**TO DO**:
Every line of the listing below should come back exactly as written, with no images.

**GIVEN RECORDS**:

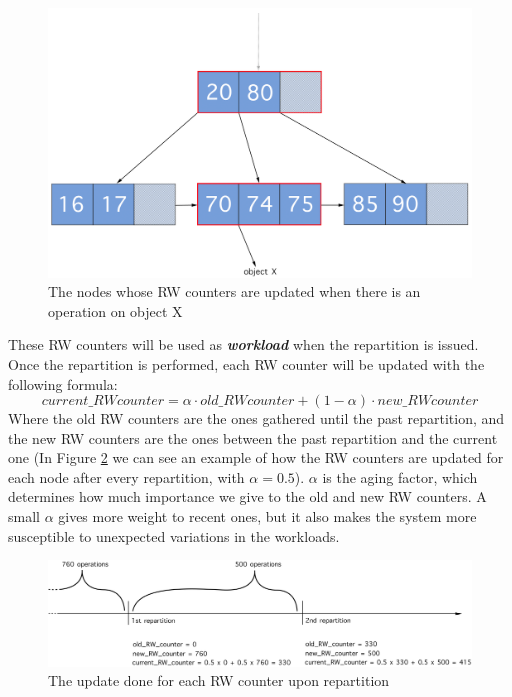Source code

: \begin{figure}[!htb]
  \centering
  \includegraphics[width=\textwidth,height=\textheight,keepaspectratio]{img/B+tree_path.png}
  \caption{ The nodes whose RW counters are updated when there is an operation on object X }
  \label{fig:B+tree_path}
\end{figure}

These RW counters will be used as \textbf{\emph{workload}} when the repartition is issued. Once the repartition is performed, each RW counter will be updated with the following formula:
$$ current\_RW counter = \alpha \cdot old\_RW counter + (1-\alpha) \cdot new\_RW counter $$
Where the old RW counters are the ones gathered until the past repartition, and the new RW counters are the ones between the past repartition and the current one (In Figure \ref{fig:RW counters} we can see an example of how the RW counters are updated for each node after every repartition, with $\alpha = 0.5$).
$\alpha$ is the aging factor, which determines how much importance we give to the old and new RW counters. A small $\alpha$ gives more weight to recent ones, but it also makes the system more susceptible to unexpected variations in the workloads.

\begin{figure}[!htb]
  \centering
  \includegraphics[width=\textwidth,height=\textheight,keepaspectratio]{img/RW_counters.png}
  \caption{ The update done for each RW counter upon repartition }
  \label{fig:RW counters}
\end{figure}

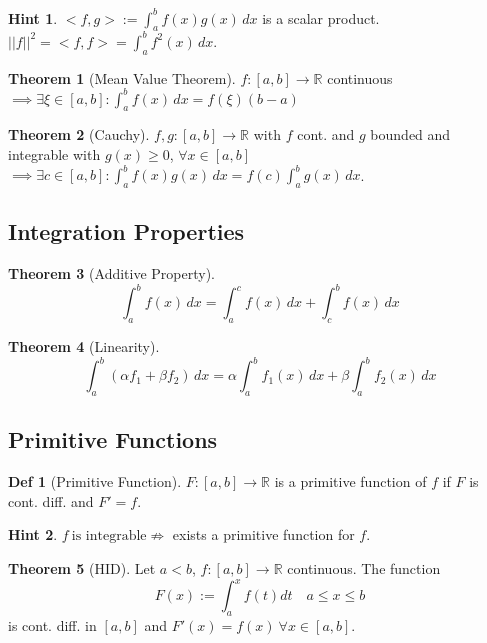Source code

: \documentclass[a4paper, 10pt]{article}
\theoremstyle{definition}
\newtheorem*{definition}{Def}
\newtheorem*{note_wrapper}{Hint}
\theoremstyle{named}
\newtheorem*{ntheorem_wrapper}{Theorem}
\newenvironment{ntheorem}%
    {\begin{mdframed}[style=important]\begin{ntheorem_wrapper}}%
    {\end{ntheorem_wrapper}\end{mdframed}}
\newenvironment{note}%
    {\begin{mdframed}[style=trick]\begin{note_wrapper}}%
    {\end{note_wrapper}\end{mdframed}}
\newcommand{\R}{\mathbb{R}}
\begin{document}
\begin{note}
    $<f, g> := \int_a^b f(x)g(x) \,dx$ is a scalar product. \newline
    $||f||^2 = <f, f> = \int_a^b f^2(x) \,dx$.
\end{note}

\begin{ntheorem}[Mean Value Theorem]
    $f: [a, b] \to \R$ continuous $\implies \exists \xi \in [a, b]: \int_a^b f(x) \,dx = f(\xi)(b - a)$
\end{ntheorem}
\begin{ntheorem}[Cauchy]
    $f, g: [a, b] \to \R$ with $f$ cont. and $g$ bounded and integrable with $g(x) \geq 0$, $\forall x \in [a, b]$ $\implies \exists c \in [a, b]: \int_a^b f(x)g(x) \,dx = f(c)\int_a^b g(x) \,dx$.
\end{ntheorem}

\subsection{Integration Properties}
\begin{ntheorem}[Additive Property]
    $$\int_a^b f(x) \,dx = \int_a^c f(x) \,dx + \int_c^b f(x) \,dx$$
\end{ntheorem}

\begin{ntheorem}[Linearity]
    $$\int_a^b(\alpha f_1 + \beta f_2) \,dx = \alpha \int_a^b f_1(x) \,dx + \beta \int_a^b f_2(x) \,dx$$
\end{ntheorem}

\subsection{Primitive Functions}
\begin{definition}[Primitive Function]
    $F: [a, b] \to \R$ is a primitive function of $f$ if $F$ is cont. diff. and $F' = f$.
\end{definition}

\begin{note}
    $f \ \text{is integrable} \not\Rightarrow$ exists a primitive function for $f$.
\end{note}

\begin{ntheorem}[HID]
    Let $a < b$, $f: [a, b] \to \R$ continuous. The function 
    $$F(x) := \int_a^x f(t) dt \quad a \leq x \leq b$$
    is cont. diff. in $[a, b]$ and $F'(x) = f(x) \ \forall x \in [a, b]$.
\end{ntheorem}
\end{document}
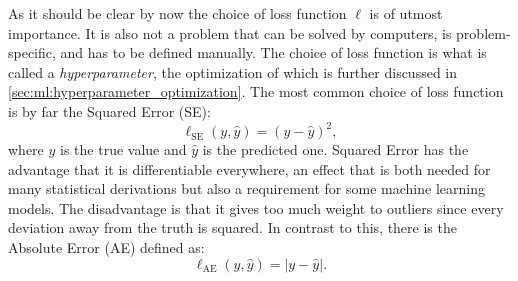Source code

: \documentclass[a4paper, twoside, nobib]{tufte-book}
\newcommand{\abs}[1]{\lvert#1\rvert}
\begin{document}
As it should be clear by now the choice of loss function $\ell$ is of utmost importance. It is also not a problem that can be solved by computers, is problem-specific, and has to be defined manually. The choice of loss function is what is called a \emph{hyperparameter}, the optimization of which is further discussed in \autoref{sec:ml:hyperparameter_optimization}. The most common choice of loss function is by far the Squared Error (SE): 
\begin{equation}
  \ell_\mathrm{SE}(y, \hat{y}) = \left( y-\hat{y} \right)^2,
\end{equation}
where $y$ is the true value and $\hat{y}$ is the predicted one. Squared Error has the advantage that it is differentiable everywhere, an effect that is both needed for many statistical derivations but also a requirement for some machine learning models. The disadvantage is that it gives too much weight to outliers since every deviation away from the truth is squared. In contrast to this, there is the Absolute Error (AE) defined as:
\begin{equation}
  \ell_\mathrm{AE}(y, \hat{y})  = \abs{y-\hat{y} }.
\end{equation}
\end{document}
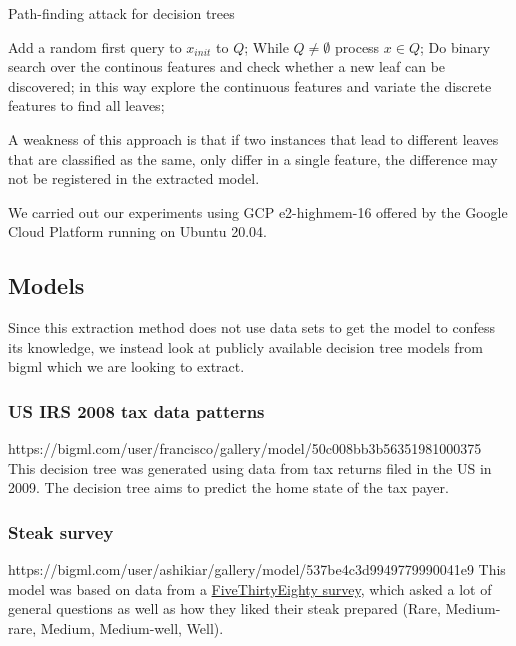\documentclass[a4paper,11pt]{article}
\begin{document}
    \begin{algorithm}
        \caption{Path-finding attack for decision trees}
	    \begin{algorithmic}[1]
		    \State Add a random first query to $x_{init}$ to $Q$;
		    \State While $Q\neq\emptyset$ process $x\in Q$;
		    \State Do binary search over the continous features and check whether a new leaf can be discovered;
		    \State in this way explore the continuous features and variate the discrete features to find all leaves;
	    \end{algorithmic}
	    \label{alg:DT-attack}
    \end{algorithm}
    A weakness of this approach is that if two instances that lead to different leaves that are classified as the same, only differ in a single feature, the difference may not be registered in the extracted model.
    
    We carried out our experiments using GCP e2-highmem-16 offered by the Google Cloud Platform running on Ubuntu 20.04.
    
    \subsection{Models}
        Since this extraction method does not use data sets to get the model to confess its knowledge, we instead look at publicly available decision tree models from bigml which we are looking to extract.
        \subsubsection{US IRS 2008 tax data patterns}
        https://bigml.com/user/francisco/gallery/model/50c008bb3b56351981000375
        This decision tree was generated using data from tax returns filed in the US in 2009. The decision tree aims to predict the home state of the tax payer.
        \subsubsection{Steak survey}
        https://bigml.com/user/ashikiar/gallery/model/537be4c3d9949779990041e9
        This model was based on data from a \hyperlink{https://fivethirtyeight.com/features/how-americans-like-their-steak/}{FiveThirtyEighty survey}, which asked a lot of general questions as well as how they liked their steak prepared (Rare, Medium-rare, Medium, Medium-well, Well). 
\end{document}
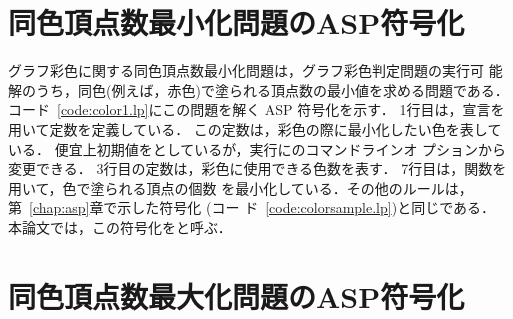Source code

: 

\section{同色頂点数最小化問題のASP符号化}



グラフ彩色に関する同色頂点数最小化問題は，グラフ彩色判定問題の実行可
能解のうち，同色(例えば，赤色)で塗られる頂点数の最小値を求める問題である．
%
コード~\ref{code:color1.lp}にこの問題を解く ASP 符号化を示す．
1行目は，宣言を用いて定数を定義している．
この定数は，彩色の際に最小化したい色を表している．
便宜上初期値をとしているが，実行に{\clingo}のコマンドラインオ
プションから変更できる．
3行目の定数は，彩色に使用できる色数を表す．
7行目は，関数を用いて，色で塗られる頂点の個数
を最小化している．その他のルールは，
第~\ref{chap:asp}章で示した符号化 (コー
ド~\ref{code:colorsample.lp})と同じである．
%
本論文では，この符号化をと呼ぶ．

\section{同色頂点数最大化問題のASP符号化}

**EXPECTED ANSWER**:
Source code

: \begin{figure}[!htb]
  \centering
  \includegraphics[width=\textwidth,height=\textheight,keepaspectratio]{img/B+tree_path.png}
  \caption{ The nodes whose RW counters are updated when there is an operation on object X }
  \label{fig:B+tree_path}
\end{figure}

These RW counters will be used as \textbf{\emph{workload}} when the repartition is issued. Once the repartition is performed, each RW counter will be updated with the following formula:
$$ current\_RW counter = \alpha \cdot old\_RW counter + (1-\alpha) \cdot new\_RW counter $$
Where the old RW counters are the ones gathered until the past repartition, and the new RW counters are the ones between the past repartition and the current one (In Figure \ref{fig:RW counters} we can see an example of how the RW counters are updated for each node after every repartition, with $\alpha = 0.5$).
$\alpha$ is the aging factor, which determines how much importance we give to the old and new RW counters. A small $\alpha$ gives more weight to recent ones, but it also makes the system more susceptible to unexpected variations in the workloads.

\begin{figure}[!htb]
  \centering
  \includegraphics[width=\textwidth,height=\textheight,keepaspectratio]{img/RW_counters.png}
  \caption{ The update done for each RW counter upon repartition }
  \label{fig:RW counters}
\end{figure}

Source code

: \documentclass[a4paper, 10pt]{article}
\theoremstyle{definition}
\newtheorem*{definition}{Def}
\newtheorem*{note_wrapper}{Hint}
\theoremstyle{named}
\newtheorem*{ntheorem_wrapper}{Theorem}
\newenvironment{ntheorem}%
    {\begin{mdframed}[style=important]\begin{ntheorem_wrapper}}%
    {\end{ntheorem_wrapper}\end{mdframed}}
\newenvironment{note}%
    {\begin{mdframed}[style=trick]\begin{note_wrapper}}%
    {\end{note_wrapper}\end{mdframed}}
\newcommand{\R}{\mathbb{R}}
\begin{document}
\begin{note}
    $<f, g> := \int_a^b f(x)g(x) \,dx$ is a scalar product. \newline
    $||f||^2 = <f, f> = \int_a^b f^2(x) \,dx$.
\end{note}

\begin{ntheorem}[Mean Value Theorem]
    $f: [a, b] \to \R$ continuous $\implies \exists \xi \in [a, b]: \int_a^b f(x) \,dx = f(\xi)(b - a)$
\end{ntheorem}
\begin{ntheorem}[Cauchy]
    $f, g: [a, b] \to \R$ with $f$ cont. and $g$ bounded and integrable with $g(x) \geq 0$, $\forall x \in [a, b]$ $\implies \exists c \in [a, b]: \int_a^b f(x)g(x) \,dx = f(c)\int_a^b g(x) \,dx$.
\end{ntheorem}

\subsection{Integration Properties}
\begin{ntheorem}[Additive Property]
    $$\int_a^b f(x) \,dx = \int_a^c f(x) \,dx + \int_c^b f(x) \,dx$$
\end{ntheorem}

\begin{ntheorem}[Linearity]
    $$\int_a^b(\alpha f_1 + \beta f_2) \,dx = \alpha \int_a^b f_1(x) \,dx + \beta \int_a^b f_2(x) \,dx$$
\end{ntheorem}

\subsection{Primitive Functions}
\begin{definition}[Primitive Function]
    $F: [a, b] \to \R$ is a primitive function of $f$ if $F$ is cont. diff. and $F' = f$.
\end{definition}

\begin{note}
    $f \ \text{is integrable} \not\Rightarrow$ exists a primitive function for $f$.
\end{note}

\begin{ntheorem}[HID]
    Let $a < b$, $f: [a, b] \to \R$ continuous. The function 
    $$F(x) := \int_a^x f(t) dt \quad a \leq x \leq b$$
    is cont. diff. in $[a, b]$ and $F'(x) = f(x) \ \forall x \in [a, b]$.
\end{ntheorem}
\end{document}
Source code

: \documentclass[a4paper, twoside, nobib]{tufte-book}
\newcommand{\abs}[1]{\lvert#1\rvert}
\begin{document}
As it should be clear by now the choice of loss function $\ell$ is of utmost importance. It is also not a problem that can be solved by computers, is problem-specific, and has to be defined manually. The choice of loss function is what is called a \emph{hyperparameter}, the optimization of which is further discussed in \autoref{sec:ml:hyperparameter_optimization}. The most common choice of loss function is by far the Squared Error (SE): 
\begin{equation}
  \ell_\mathrm{SE}(y, \hat{y}) = \left( y-\hat{y} \right)^2,
\end{equation}
where $y$ is the true value and $\hat{y}$ is the predicted one. Squared Error has the advantage that it is differentiable everywhere, an effect that is both needed for many statistical derivations but also a requirement for some machine learning models. The disadvantage is that it gives too much weight to outliers since every deviation away from the truth is squared. In contrast to this, there is the Absolute Error (AE) defined as:
\begin{equation}
  \ell_\mathrm{AE}(y, \hat{y})  = \abs{y-\hat{y} }.
\end{equation}
\end{document}
\documentclass[a4paper,11pt]{article}
\begin{document}
    \begin{algorithm}
        \caption{Path-finding attack for decision trees}
	    \begin{algorithmic}[1]
		    \State Add a random first query to $x_{init}$ to $Q$;
		    \State While $Q\neq\emptyset$ process $x\in Q$;
		    \State Do binary search over the continous features and check whether a new leaf can be discovered;
		    \State in this way explore the continuous features and variate the discrete features to find all leaves;
	    \end{algorithmic}
	    \label{alg:DT-attack}
    \end{algorithm}
    A weakness of this approach is that if two instances that lead to different leaves that are classified as the same, only differ in a single feature, the difference may not be registered in the extracted model.
    
    We carried out our experiments using GCP e2-highmem-16 offered by the Google Cloud Platform running on Ubuntu 20.04.
    
    \subsection{Models}
        Since this extraction method does not use data sets to get the model to confess its knowledge, we instead look at publicly available decision tree models from bigml which we are looking to extract.
        \subsubsection{US IRS 2008 tax data patterns}
        https://bigml.com/user/francisco/gallery/model/50c008bb3b56351981000375
        This decision tree was generated using data from tax returns filed in the US in 2009. The decision tree aims to predict the home state of the tax payer.
        \subsubsection{Steak survey}
        https://bigml.com/user/ashikiar/gallery/model/537be4c3d9949779990041e9
        This model was based on data from a \hyperlink{https://fivethirtyeight.com/features/how-americans-like-their-steak/}{FiveThirtyEighty survey}, which asked a lot of general questions as well as how they liked their steak prepared (Rare, Medium-rare, Medium, Medium-well, Well). 
\end{document}
Source code

: 

\section{同色頂点数最小化問題のASP符号化}



グラフ彩色に関する同色頂点数最小化問題は，グラフ彩色判定問題の実行可
能解のうち，同色(例えば，赤色)で塗られる頂点数の最小値を求める問題である．
%
コード~\ref{code:color1.lp}にこの問題を解く ASP 符号化を示す．
1行目は，宣言を用いて定数を定義している．
この定数は，彩色の際に最小化したい色を表している．
便宜上初期値をとしているが，実行に{\clingo}のコマンドラインオ
プションから変更できる．
3行目の定数は，彩色に使用できる色数を表す．
7行目は，関数を用いて，色で塗られる頂点の個数
を最小化している．その他のルールは，
第~\ref{chap:asp}章で示した符号化 (コー
ド~\ref{code:colorsample.lp})と同じである．
%
本論文では，この符号化をと呼ぶ．

\section{同色頂点数最大化問題のASP符号化}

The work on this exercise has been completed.